I read Hegel long ago (in the late 1960’s), and I remember being highly impressed with some of his work and disgusted with another part. I let myself be diverted from Hegel by Popper’s attack on his historicism and his groundwork for totalitarianism[i]. Žižek is an admirer of Hegel, and studying Žižek I wondered if I had missed something. So I started re-reading Hegel.

I was, and still am, immensely impressed by Hegel’s dedication to dynamics, of ideas and social structure, in the form of structural change arising from oppositions or what Hegel called contradictions, in dialectical change, notably in his Phenomenology of the Spirit. That was a welcome change with respect to earlier Western philosophy, which I read as being almost exclusively preoccupied with substance and permanence.

Thinking back, I now see that it may be largely due to inspiration from Hegel that I dedicated myself professionally to innovation. But why stick to Hegel?
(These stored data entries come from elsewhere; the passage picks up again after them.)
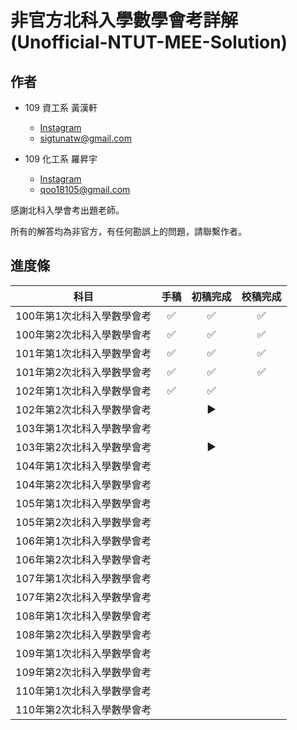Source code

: # 非官方北科入學數學會考詳解　(Unofficial-NTUT-MEE-Solution)

## 作者

- 109 資工系 黃漢軒
  - [Instagram](https://www.instagram.com/qtrabit._2._6.2_/)
  - sigtunatw@gmail.com

- 109 化工系 羅昇宇
  - [Instagram](https://www.instagram.com/trava_900921/)
  - qoo18105@gmail.com

感謝北科入學會考出題老師。

所有的解答均為非官方，有任何勘誤上的問題，請聯繫作者。



## 進度條

|            科目            | 手稿 | 初稿完成 |      校稿完成      |
| :------------------------: | :--: | :--: | :--: |
| 100年第1次北科入學數學會考 | :white_check_mark: | :white_check_mark: | :white_check_mark: |
| 100年第2次北科入學數學會考 | :white_check_mark: | :white_check_mark: | :white_check_mark: |
| 101年第1次北科入學數學會考 |  :white_check_mark:  |  :white_check_mark:  |  :white_check_mark:  |
| 101年第2次北科入學數學會考 |  :white_check_mark:  |  :white_check_mark:  |  :white_check_mark:  |
| 102年第1次北科入學數學會考 |  :white_check_mark:  |  :white_check_mark:  |    |
| 102年第2次北科入學數學會考 |  ​  |  :arrow_forward:  |    |
| 103年第1次北科入學數學會考 |                    |    |    |
| 103年第2次北科入學數學會考 |    |  :arrow_forward:  |    |
| 104年第1次北科入學數學會考 |                    |    |    |
| 104年第2次北科入學數學會考 |    |    |    |
| 105年第1次北科入學數學會考 |    |    |    |
| 105年第2次北科入學數學會考 |    |    |    |
| 106年第1次北科入學數學會考 |    |    |    |
| 106年第2次北科入學數學會考 |    |    |    |
| 107年第1次北科入學數學會考 |    |    |    |
| 107年第2次北科入學數學會考 |    |    |    |
| 108年第1次北科入學數學會考 |    |    |    |
| 108年第2次北科入學數學會考 |    |    |    |
| 109年第1次北科入學數學會考 |    |    |    |
| 109年第2次北科入學數學會考 |    |    |    |
| 110年第1次北科入學數學會考 |    |    |    |
| 110年第2次北科入學數學會考 |    |    |    |
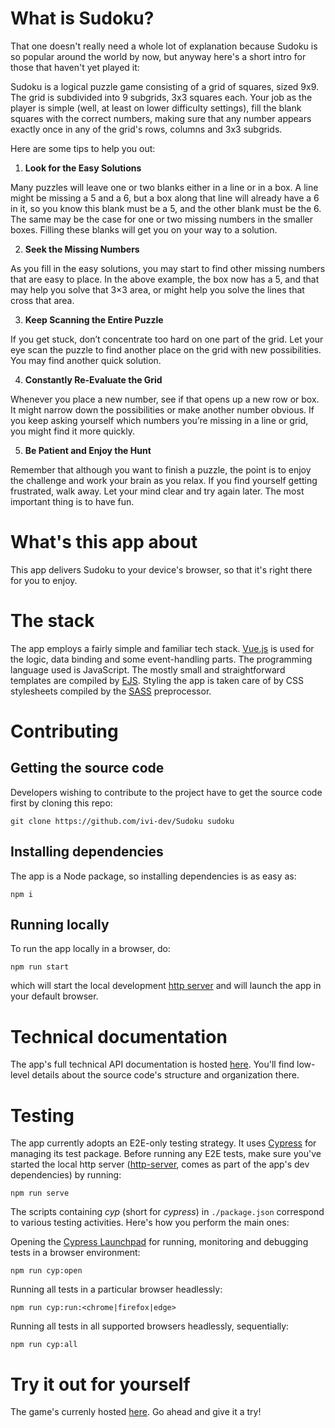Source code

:# What is Sudoku?

That one doesn't really need a whole lot of 
explanation because Sudoku is so popular around the 
world by now, but anyway here's a short intro for 
those that haven't yet played it:

Sudoku is a logical puzzle game consisting
of a grid of squares, sized 9x9. The grid is subdivided
into 9 subgrids, 3x3 squares each. Your job as the player 
is simple (well, at least on lower difficulty settings), 
fill the blank squares with the correct numbers, making 
sure that any number appears exactly once in any of the 
grid's rows, columns and 3x3 subgrids.

Here are some tips to help you out:

1. **Look for the Easy Solutions**

Many puzzles will leave one or two blanks either in a line or in 
a box. A line might be missing a 5 and a 6, but a box along that 
line will already have a 6 in it, so you know this blank must be 
a 5, and the other blank must be the 6. The same may be the case 
for one or two missing numbers in the smaller boxes. Filling these 
blanks will get you on your way to a solution.

2. **Seek the Missing Numbers**

As you fill in the easy solutions, you may start to find other 
missing numbers that are easy to place. In the above example, 
the box now has a 5, and that may help you solve that 3×3 area,
or might help you solve the lines that cross that area.

3. **Keep Scanning the Entire Puzzle**

If you get stuck, don’t concentrate too hard on one part of the 
grid. Let your eye scan the puzzle to find another place on the 
grid with new possibilities. You may find another quick solution.

4. **Constantly Re-Evaluate the Grid**

Whenever you place a new number, see if that opens up a new row 
or box. It might narrow down the possibilities or make another 
number obvious. If you keep asking yourself which numbers you’re 
missing in a line or grid, you might find it more quickly.

5. **Be Patient and Enjoy the Hunt**

Remember that although you want to finish a puzzle, the point is 
to enjoy the challenge and work your brain as you relax. If you 
find yourself getting frustrated, walk away. Let your mind clear 
and try again later. The most important thing is to have fun.

# What's this app about

This app delivers Sudoku to your device's browser, so that
it's right there for you to enjoy.

# The stack

The app employs a fairly simple and familiar tech stack.
[Vue.js](https://vuejs.org/guide/introduction.html) is used for
the logic, data binding and some event-handling parts. The
programming language used is JavaScript. The mostly small and 
straightforward templates are compiled by [EJS](https://ejs.co/). 
Styling the app is taken care of by CSS stylesheets compiled by the 
[SASS](https://sass-lang.com/) preprocessor.

# Contributing

## Getting the source code

Developers wishing to contribute to the project have to get the 
source code first by cloning this repo:

	git clone https://github.com/ivi-dev/Sudoku sudoku

## Installing dependencies

The app is a Node package, so installing dependencies is as easy as:

	npm i

## Running locally

To run the app locally in a browser, do:

	npm run start

which will start the local development 
[http server](https://www.npmjs.com/package/http-server) 
and will launch the app in your default browser.

# Technical documentation

The app's full technical API documentation is hosted 
[here](https://ivi-dev.github.io/Sudoku/docs). 
You'll find low-level details about the source code's 
structure and organization there.

# Testing

The app currently adopts an E2E-only testing strategy. It uses 
[Cypress](https://www.cypress.io/) for managing its test 
package. Before running any E2E tests, make sure you've started the
local http server ([http-server](https://www.npmjs.com/package/http-server), 
comes as part of the app's dev dependencies) by running:

	npm run serve

The scripts containing *cyp* (short for *cypress*) in 
`./package.json` correspond to various testing activities. Here's
how you perform the main ones:

Opening the 
[Cypress Launchpad](https://docs.cypress.io/guides/getting-started/opening-the-app#The-Launchpad)
for running, monitoring and debugging tests in a browser environment:

	npm run cyp:open

Running all tests in a particular browser headlessly:

	npm run cyp:run:<chrome|firefox|edge>

Running all tests in all supported browsers headlessly, sequentially:

	npm run cyp:all

# Try it out for yourself

The game's currenly hosted 
[here](https://ivi-dev.github.io/Sudoku/). 
Go ahead and give it a try!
Surely, there has been development of thought on dynamics since Hegel, certainly in the self-manifestation of the absolute spirit that Hegel proclaimed. 

In Hegel’s Logic, which is not a logic in the usual sense, but a metaphysics, the prime category is Being, and to Hegel being is not like some fixed object but a process of becoming, in the dialectical process. That sits well with my process view of philosophy, and of knowledge, meaning, etc., as discussed in this blog (item 342).
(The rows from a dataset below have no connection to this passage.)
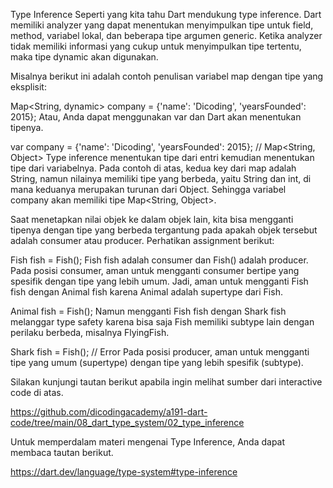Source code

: Type Inference
Seperti yang kita tahu Dart mendukung type inference. Dart memiliki analyzer yang dapat menentukan menyimpulkan tipe untuk field, method, variabel lokal, dan beberapa tipe argumen generic. Ketika analyzer tidak memiliki informasi yang cukup untuk menyimpulkan tipe tertentu, maka tipe dynamic akan digunakan.

Misalnya berikut ini adalah contoh penulisan variabel map dengan tipe yang eksplisit:

Map<String, dynamic> company = {'name': 'Dicoding', 'yearsFounded': 2015};
Atau, Anda dapat menggunakan var dan Dart akan menentukan tipenya.

var company = {'name': 'Dicoding', 'yearsFounded': 2015}; // Map<String, Object>
Type inference menentukan tipe dari entri kemudian menentukan tipe dari variabelnya. Pada contoh di atas, kedua key dari map adalah String, namun nilainya memiliki tipe yang berbeda, yaitu String dan int, di mana keduanya merupakan turunan dari Object. Sehingga variabel company akan memiliki tipe Map<String, Object>.

Saat menetapkan nilai objek ke dalam objek lain, kita bisa mengganti tipenya dengan tipe yang berbeda tergantung pada apakah objek tersebut adalah consumer atau producer. Perhatikan assignment berikut:

Fish fish = Fish();
Fish fish adalah consumer dan Fish() adalah producer. Pada posisi consumer, aman untuk mengganti consumer bertipe yang spesifik dengan tipe yang lebih umum. Jadi, aman untuk mengganti Fish fish dengan Animal fish karena Animal adalah supertype dari Fish.

Animal fish = Fish();
Namun mengganti Fish fish dengan Shark fish melanggar type safety karena bisa saja Fish memiliki subtype lain dengan perilaku berbeda, misalnya FlyingFish.

Shark fish = Fish();  // Error
Pada posisi producer, aman untuk mengganti tipe yang umum (supertype) dengan tipe yang lebih spesifik (subtype).

Silakan kunjungi tautan berikut apabila ingin melihat sumber dari interactive code di atas.

https://github.com/dicodingacademy/a191-dart-code/tree/main/08_dart_type_system/02_type_inference

Untuk memperdalam materi mengenai Type Inference, Anda dapat membaca tautan berikut.

https://dart.dev/language/type-system#type-inference
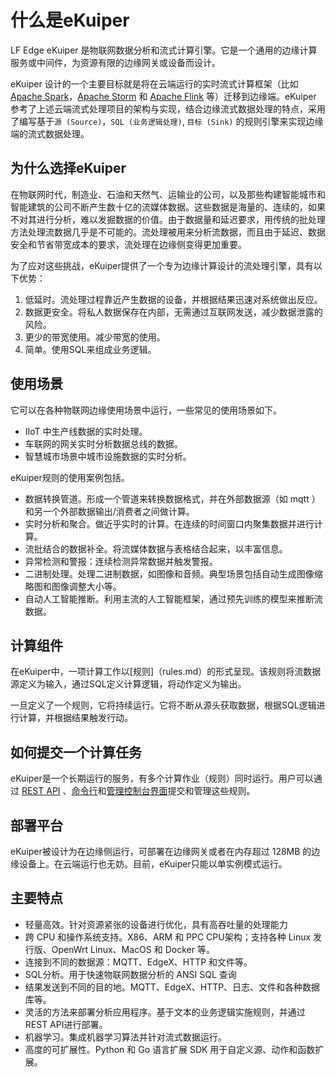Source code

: # 什么是eKuiper

LF Edge eKuiper 是物联网数据分析和流式计算引擎。它是一个通用的边缘计算服务或中间件，为资源有限的边缘网关或设备而设计。

eKuiper 设计的一个主要目标就是将在云端运行的实时流式计算框架（比如 [Apache Spark](https://spark.apache.org)，[Apache Storm](https://storm.apache.org) 和 [Apache Flink](https://flink.apache.org) 等）迁移到边缘端。eKuiper 参考了上述云端流式处理项目的架构与实现，结合边缘流式数据处理的特点，采用了编写基于``源 (Source)``，``SQL (业务逻辑处理)``, ``目标 (Sink)`` 的规则引擎来实现边缘端的流式数据处理。

## 为什么选择eKuiper

在物联网时代，制造业、石油和天然气、运输业的公司，以及那些构建智能城市和智能建筑的公司不断产生数十亿的流媒体数据。这些数据是海量的、连续的，如果不对其进行分析，难以发掘数据的价值。由于数据量和延迟要求，用传统的批处理方法处理流数据几乎是不可能的。流处理被用来分析流数据，而且由于延迟、数据安全和节省带宽成本的要求，流处理在边缘侧变得更加重要。

为了应对这些挑战，eKuiper提供了一个专为边缘计算设计的流处理引擎，具有以下优势：

1. 低延时。流处理过程靠近产生数据的设备，并根据结果迅速对系统做出反应。
2. 数据更安全。将私人数据保存在内部，无需通过互联网发送，减少数据泄露的风险。
3. 更少的带宽使用。减少带宽的使用。
4. 简单。使用SQL来组成业务逻辑。

## 使用场景

它可以在各种物联网边缘使用场景中运行，一些常见的使用场景如下。

- IIoT 中生产线数据的实时处理。
- 车联网的网关实时分析数据总线的数据。
- 智慧城市场景中城市设施数据的实时分析。

eKuiper规则的使用案例包括。

- 数据转换管道。形成一个管道来转换数据格式，并在外部数据源（如 mqtt ）和另一个外部数据输出/消费者之间做计算。
- 实时分析和聚合。做近乎实时的计算。在连续的时间窗口内聚集数据并进行计算。
- 流批结合的数据补全。将流媒体数据与表格结合起来，以丰富信息。
- 异常检测和警报：连续检测异常数据并触发警报。
- 二进制处理。处理二进制数据，如图像和音频。典型场景包括自动生成图像缩略图和图像调整大小等。
- 自动人工智能推断。利用主流的人工智能框架，通过预先训练的模型来推断流数据。

## 计算组件

在eKuiper中，一项计算工作以[规则]（rules.md）的形式呈现。该规则将流数据源定义为输入，通过SQL定义计算逻辑，将动作定义为输出。

一旦定义了一个规则，它将持续运行。它将不断从源头获取数据，根据SQL逻辑进行计算，并根据结果触发行动。

## 如何提交一个计算任务

eKuiper是一个长期运行的服务，有多个计算作业（规则）同时运行。用户可以通过 [REST API](../operation/restapi/overview.md) 、[命令行](../operation/cli/overview.md)和[管理控制台界面](../operation/manager-ui/overview.md)提交和管理这些规则。

## 部署平台

eKuiper被设计为在边缘侧运行，可部署在边缘网关或者在内存超过 128MB 的边缘设备上。在云端运行也无妨。目前，eKuiper只能以单实例模式运行。

## 主要特点

- 轻量高效。针对资源紧张的设备进行优化，具有高吞吐量的处理能力
- 跨 CPU 和操作系统支持。X86、ARM 和 PPC CPU架构；支持各种 Linux 发行版、OpenWrt Linux、MacOS 和 Docker 等。
- 连接到不同的数据源：MQTT、EdgeX、HTTP 和文件等。
- SQL分析。用于快速物联网数据分析的 ANSI SQL 查询
- 结果发送到不同的目的地。MQTT、EdgeX、HTTP、日志、文件和各种数据库等。
- 灵活的方法来部署分析应用程序。基于文本的业务逻辑实施规则，并通过 REST API进行部署。
- 机器学习。集成机器学习算法并针对流式数据运行。
- 高度的可扩展性。Python 和 Go 语言扩展 SDK 用于自定义源、动作和函数扩展。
On the other hand, what I abhorred, and still do, is the idea that history is a progressive, teleological, process of self-realization of the Hegelian Absolute Spirit. Here one recognizes the notion of an Aristotelian final cause that in my view is a mistaken way of looking at history and society. It even seems contradictory in Hegel’s own thought, which I read as pointing to non-linear transformations that may not be progressive, may embark on a cul de sac, and may be degressive.

I do recognize the philosophical significance of the attempt to bring together the infinite and the finite, with the absolute spirit replacing God, in its self-realization through the actions of the finite spirit of mankind. But politically that has inspired a communist ideology of a march towards utopia in which human sacrifice and suffering are of negligible significance. Of course this is an anachronism: Hegel could not foresee such perversion of his ideas. But Hegel did also see war as an inevitable clearing of what exists, to make room for the next transformative step in the march, which I find hard to stomach but do recognize as possibly true, harsh as it may seem.
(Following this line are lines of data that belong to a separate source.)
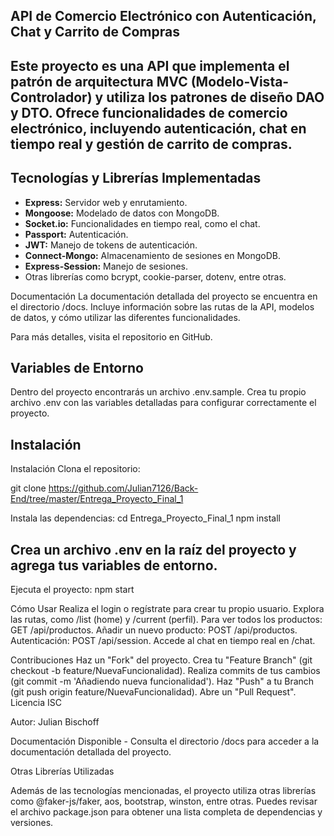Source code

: ## API de Comercio Electrónico con Autenticación, Chat y Carrito de Compras
## Este proyecto es una API que implementa el patrón de arquitectura MVC (Modelo-Vista-Controlador) y utiliza los patrones de diseño DAO y DTO. Ofrece funcionalidades de comercio electrónico, incluyendo autenticación, chat en tiempo real y gestión de carrito de compras.

 ## Tecnologías y Librerías Implementadas
- **Express:** Servidor web y enrutamiento.
- **Mongoose:** Modelado de datos con MongoDB.
- **Socket.io:** Funcionalidades en tiempo real, como el chat.
- **Passport:** Autenticación.
- **JWT:** Manejo de tokens de autenticación.
- **Connect-Mongo:** Almacenamiento de sesiones en MongoDB.
- **Express-Session:** Manejo de sesiones.
- Otras librerías como bcrypt, cookie-parser, dotenv, entre otras.

Documentación
La documentación detallada del proyecto se encuentra en el directorio /docs. Incluye información sobre las rutas de la API, modelos de datos, y cómo utilizar las diferentes funcionalidades.

Para más detalles, visita el repositorio en GitHub.

## Variables de Entorno
Dentro del proyecto encontrarás un archivo .env.sample. Crea tu propio archivo .env con las variables detalladas para configurar correctamente el proyecto.


## Instalación

Instalación
Clona el repositorio:

git clone https://github.com/Julian7126/Back-End/tree/master/Entrega_Proyecto_Final_1

Instala las dependencias:
cd Entrega_Proyecto_Final_1
npm install


## Crea un archivo .env en la raíz del proyecto y agrega tus variables de entorno.

Ejecuta el proyecto:
npm start




Cómo Usar
Realiza el login o regístrate para crear tu propio usuario.
Explora las rutas, como /list (home) y /current (perfil).
Para ver todos los productos: GET /api/productos.
Añadir un nuevo producto: POST /api/productos.
Autenticación: POST /api/session.
Accede al chat en tiempo real en /chat.




Contribuciones
Haz un "Fork" del proyecto.
Crea tu "Feature Branch" (git checkout -b feature/NuevaFuncionalidad).
Realiza commits de tus cambios (git commit -m 'Añadiendo nueva funcionalidad').
Haz "Push" a tu Branch (git push origin feature/NuevaFuncionalidad).
Abre un "Pull Request".
Licencia
ISC

Autor: Julian Bischoff

Documentación Disponible - Consulta el directorio /docs para acceder a la documentación detallada del proyecto.

Otras Librerías Utilizadas

Además de las tecnologías mencionadas, el proyecto utiliza otras librerías como @faker-js/faker, aos, bootstrap, winston, entre otras. Puedes revisar el archivo package.json para obtener una lista completa de dependencias y versiones.
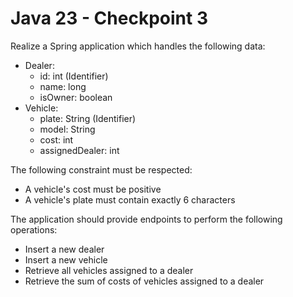 # Java 23 - Checkpoint 3
Realize a Spring application which handles the following data:
- Dealer:
  - id: int (Identifier)
  - name: long
  - isOwner: boolean
- Vehicle:
  - plate: String (Identifier)
  - model: String
  - cost: int
  - assignedDealer: int
  
The following constraint must be respected:
- A vehicle's cost must be positive
- A vehicle's plate must contain exactly 6 characters

The application should provide endpoints to perform the following operations:
- Insert a new dealer
- Insert a new vehicle
- Retrieve all vehicles assigned to a dealer
- Retrieve the sum of costs of vehicles assigned to a dealer
  
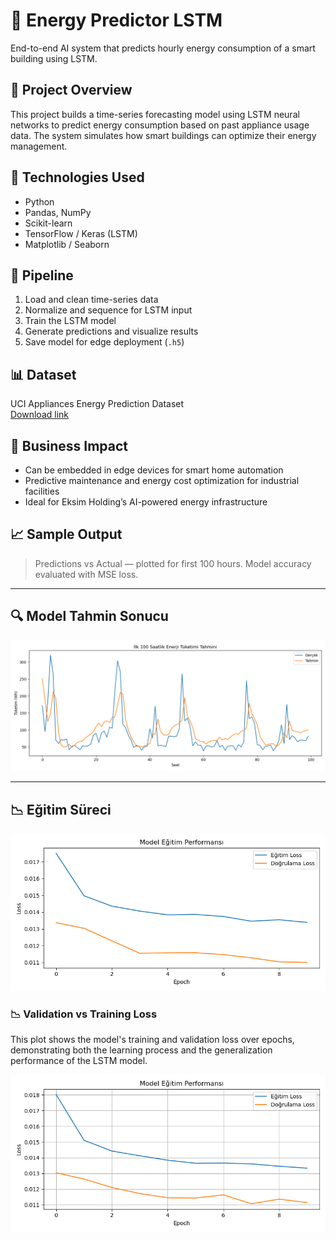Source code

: # 🔌 Energy Predictor LSTM

End-to-end AI system that predicts hourly energy consumption of a smart building using LSTM.

## 📌 Project Overview

This project builds a time-series forecasting model using LSTM neural networks to predict energy consumption based on past appliance usage data. The system simulates how smart buildings can optimize their energy management.

## 🧠 Technologies Used

- Python
- Pandas, NumPy
- Scikit-learn
- TensorFlow / Keras (LSTM)
- Matplotlib / Seaborn

## 🔄 Pipeline

1. Load and clean time-series data
2. Normalize and sequence for LSTM input
3. Train the LSTM model
4. Generate predictions and visualize results
5. Save model for edge deployment (`.h5`)

## 📊 Dataset

UCI Appliances Energy Prediction Dataset  
[Download link](https://archive.ics.uci.edu/ml/machine-learning-databases/00374/energydata_complete.csv)

## 🧩 Business Impact

- Can be embedded in edge devices for smart home automation
- Predictive maintenance and energy cost optimization for industrial facilities
- Ideal for Eksim Holding’s AI-powered energy infrastructure

## 📈 Sample Output

> Predictions vs Actual — plotted for first 100 hours.
> Model accuracy evaluated with MSE loss.


---

## 🔍 Model Tahmin Sonucu

![Tahmin Görseli](prediction_plot.png)

---

## 📉 Eğitim Süreci

![Eğitim Loss Grafiği](training_loss_plot.png)

### 📉 Validation vs Training Loss

This plot shows the model's training and validation loss over epochs, demonstrating both the learning process and the generalization performance of the LSTM model.

![Validation vs Training Loss](val_vs_train_loss.png)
Žižek offers an alternative reading of Hegel. I am not sure I fully understand it, so I give a direct quote: ‘.. what gets lost in it (the usual reading) is the interaction between the epistemological and ontological aspects, the way ‘reality’ itself is caught in the movement of our knowing it (or, vice versa, how our knowing of reality is embedded in reality itself’ (Parallax view p. 30). That may approach my approach, as set out in this blog. I would add language as an intermediary between epistemology and ontology.
   
Also, I detested what I thought was Hegel’s agreement with Rousseau’s view of the general will of the people to which the individual should surrender his own opinion or interest. There is too much of a platform for totalitarianism there. A platform on which populists are now eager to dance their folk dances. But re-reading Hegel (and reading Rebecca Comay’s Mourning sickness), I now see that while Hegel was thrilled by the French revolution as a necessary step in the march of the absolute spirit, he in fact opposed Rousseau’s absolute general will in which individuals should be eager to dissolve themselves, for the same reason that he rejected Kant’s duty ethics for its demand to transcend individual interests and contingencies.   

That fits with Hegel’s view of any universal, including that of the state as the universal will of the people, as a ‘concrete universal’, though that sounds like a contradiction in terms. What this means is that the universal is not homogeneous, but includes a variety of particulars some of which may even be at odds, in some partial way, with the universal. Indeed, according to Žižek’s reading of Hegel the essence of the universal is the strife between its particulars. Hegel insisted that the state must allow for the free development of individual personality, and should respect the rights of individuals, existing in and through its particular citizens.

What, then, is democracy? As I noted earlier in this blog, what I can make of it is the following. In a democracy one has to accept what has been democratically debated and decided, but that does not require that one drop one’s conviction, saying and testifying that one must have been wrong.

The issue concerning the universal and its particulars is important, but I take a somewhat different view of it, as I will discuss in the next item in this blog. The challenge there is to show how there can be space for deviance of particulars, and how that can shift or topple the universal, doing what Hegel seems to have left undone. 
            


[i] In Popper’s Poverty of historicism and The open society and its ennemies.